> [Data to examine]:
______________________________
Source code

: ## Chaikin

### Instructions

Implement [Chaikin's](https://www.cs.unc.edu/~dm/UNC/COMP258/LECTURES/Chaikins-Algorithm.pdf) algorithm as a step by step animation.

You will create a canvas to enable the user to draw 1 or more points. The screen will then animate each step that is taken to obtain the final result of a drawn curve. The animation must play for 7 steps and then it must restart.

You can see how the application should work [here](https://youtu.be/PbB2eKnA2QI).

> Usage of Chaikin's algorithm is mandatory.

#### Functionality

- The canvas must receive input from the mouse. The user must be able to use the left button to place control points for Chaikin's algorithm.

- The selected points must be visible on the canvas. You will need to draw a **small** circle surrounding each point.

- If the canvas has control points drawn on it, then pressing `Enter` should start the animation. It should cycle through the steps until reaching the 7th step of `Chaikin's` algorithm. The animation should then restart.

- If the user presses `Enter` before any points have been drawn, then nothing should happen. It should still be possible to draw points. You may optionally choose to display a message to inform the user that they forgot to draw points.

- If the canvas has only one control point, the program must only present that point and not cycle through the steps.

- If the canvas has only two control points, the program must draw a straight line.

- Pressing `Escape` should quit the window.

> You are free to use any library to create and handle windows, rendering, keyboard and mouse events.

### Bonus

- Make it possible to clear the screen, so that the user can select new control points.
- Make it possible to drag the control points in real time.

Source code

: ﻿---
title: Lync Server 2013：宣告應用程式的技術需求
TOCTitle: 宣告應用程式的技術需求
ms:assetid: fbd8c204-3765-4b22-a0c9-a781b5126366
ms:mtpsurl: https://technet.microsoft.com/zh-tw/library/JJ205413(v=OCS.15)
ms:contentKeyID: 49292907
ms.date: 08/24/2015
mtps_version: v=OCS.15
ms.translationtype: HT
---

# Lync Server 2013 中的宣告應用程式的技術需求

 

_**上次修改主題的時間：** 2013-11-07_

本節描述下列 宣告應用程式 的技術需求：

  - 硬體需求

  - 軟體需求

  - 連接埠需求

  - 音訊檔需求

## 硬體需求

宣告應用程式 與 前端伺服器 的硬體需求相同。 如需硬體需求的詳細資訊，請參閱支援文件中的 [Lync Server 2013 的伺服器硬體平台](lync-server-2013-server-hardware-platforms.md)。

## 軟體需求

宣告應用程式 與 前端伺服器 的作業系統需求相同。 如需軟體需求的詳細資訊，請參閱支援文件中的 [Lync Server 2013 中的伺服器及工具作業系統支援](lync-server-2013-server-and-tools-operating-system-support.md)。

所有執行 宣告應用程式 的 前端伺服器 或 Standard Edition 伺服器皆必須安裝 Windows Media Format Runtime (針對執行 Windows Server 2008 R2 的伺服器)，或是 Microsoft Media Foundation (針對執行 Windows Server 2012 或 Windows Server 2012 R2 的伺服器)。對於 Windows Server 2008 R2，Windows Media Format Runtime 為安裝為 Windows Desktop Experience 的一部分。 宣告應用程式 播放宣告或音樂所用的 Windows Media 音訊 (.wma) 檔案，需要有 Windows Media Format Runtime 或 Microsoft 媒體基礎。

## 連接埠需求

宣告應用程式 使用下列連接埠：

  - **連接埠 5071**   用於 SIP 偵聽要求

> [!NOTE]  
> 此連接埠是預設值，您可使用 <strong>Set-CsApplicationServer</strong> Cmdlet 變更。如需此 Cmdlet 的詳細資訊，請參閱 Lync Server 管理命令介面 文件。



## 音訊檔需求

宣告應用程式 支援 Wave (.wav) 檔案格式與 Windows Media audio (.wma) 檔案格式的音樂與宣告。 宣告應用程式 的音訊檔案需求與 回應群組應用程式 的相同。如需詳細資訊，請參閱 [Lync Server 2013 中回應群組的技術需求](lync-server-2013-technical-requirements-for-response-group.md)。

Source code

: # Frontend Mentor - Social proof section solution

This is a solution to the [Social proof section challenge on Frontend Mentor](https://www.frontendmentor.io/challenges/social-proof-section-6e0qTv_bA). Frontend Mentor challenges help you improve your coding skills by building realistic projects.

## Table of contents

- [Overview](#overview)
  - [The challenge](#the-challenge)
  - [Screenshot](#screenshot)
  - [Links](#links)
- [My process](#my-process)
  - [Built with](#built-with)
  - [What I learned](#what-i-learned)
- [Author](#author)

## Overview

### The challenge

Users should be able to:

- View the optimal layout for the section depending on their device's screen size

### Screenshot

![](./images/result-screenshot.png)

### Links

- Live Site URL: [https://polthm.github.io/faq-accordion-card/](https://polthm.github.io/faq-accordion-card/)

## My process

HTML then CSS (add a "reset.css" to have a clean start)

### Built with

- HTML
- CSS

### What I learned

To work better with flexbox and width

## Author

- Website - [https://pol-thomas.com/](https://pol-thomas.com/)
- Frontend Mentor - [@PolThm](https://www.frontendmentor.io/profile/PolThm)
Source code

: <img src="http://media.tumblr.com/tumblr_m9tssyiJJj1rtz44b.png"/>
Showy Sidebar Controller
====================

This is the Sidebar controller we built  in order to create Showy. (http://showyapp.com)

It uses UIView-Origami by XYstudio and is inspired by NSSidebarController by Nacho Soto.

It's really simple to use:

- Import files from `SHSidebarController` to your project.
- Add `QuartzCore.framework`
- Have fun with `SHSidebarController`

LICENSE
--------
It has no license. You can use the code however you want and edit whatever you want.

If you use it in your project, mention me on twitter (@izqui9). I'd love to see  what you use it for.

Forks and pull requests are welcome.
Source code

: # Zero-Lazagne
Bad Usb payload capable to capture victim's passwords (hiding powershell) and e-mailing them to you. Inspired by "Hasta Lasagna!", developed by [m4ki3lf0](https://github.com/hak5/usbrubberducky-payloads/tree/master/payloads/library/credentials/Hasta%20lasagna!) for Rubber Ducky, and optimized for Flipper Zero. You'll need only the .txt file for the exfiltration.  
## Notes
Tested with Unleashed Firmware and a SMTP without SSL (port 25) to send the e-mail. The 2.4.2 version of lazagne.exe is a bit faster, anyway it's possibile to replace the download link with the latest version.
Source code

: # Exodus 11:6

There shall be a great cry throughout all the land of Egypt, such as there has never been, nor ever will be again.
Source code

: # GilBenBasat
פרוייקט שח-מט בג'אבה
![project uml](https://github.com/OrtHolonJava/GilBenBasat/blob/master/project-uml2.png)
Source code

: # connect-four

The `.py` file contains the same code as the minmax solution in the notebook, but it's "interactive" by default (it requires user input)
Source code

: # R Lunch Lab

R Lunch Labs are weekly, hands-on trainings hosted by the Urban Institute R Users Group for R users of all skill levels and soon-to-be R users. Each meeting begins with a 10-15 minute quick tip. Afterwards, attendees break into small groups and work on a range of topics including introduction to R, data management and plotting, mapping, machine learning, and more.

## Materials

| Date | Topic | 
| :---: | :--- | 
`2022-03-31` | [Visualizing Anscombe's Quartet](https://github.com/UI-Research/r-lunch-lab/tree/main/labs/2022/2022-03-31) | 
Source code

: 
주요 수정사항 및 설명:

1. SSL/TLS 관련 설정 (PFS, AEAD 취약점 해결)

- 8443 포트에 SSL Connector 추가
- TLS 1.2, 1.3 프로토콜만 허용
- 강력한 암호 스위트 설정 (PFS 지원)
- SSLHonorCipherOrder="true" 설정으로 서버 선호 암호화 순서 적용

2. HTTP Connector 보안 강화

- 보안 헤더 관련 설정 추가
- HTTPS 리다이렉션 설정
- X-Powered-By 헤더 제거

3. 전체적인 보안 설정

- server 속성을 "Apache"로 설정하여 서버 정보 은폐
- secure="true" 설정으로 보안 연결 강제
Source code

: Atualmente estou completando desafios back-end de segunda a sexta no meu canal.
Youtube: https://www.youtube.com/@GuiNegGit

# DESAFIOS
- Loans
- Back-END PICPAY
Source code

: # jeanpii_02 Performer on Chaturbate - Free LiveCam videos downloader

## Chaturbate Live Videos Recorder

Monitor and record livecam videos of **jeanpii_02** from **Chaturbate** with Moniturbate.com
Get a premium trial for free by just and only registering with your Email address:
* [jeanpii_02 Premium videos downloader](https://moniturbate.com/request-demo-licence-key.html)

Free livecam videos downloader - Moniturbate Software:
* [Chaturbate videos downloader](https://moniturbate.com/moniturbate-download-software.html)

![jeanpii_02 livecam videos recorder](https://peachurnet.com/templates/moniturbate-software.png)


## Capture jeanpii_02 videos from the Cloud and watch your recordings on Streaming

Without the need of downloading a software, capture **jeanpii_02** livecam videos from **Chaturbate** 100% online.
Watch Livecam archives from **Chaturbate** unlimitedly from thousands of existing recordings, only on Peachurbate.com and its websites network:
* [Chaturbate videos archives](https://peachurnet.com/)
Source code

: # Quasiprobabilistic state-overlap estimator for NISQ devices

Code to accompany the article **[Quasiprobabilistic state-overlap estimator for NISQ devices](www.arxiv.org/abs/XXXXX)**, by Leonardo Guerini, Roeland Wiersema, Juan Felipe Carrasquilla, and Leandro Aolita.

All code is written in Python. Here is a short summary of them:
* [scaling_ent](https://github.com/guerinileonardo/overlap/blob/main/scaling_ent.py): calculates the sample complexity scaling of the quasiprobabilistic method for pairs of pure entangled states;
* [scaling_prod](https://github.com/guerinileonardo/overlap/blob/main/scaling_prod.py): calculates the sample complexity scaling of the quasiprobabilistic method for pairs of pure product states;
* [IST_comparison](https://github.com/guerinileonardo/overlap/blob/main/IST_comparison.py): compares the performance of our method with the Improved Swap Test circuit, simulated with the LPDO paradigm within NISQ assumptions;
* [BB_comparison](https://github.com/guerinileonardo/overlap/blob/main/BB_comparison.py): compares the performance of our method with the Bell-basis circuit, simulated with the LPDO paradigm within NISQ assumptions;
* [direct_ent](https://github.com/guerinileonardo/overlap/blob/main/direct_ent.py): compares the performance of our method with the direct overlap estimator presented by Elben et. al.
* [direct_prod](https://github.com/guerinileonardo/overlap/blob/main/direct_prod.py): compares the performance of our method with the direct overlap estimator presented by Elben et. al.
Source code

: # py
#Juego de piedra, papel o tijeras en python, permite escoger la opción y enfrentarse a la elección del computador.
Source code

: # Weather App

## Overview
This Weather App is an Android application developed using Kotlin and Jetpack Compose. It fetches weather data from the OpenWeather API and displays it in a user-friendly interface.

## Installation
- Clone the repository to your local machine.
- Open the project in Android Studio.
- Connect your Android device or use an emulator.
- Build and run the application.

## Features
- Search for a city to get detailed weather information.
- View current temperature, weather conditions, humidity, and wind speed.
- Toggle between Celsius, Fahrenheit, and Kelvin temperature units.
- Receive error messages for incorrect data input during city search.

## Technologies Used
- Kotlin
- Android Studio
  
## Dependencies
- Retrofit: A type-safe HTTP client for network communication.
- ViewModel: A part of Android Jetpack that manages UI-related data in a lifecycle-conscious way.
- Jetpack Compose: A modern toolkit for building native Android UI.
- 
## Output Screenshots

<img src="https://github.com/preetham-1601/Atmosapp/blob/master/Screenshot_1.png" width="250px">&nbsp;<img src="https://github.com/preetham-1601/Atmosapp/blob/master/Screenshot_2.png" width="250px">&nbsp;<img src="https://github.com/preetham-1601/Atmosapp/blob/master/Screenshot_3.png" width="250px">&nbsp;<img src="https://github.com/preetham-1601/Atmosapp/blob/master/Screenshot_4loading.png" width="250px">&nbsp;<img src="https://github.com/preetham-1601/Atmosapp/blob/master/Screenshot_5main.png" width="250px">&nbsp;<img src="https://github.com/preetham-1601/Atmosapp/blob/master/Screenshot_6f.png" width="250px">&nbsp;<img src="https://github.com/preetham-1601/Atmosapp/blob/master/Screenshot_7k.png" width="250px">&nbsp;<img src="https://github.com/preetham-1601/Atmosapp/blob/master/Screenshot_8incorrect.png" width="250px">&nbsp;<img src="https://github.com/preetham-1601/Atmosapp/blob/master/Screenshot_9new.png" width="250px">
______________________________
> [Work to complete]:
Looking at the material above, count the lines containing the string "machine" and reply with the count alone.

> [Finished task]:
2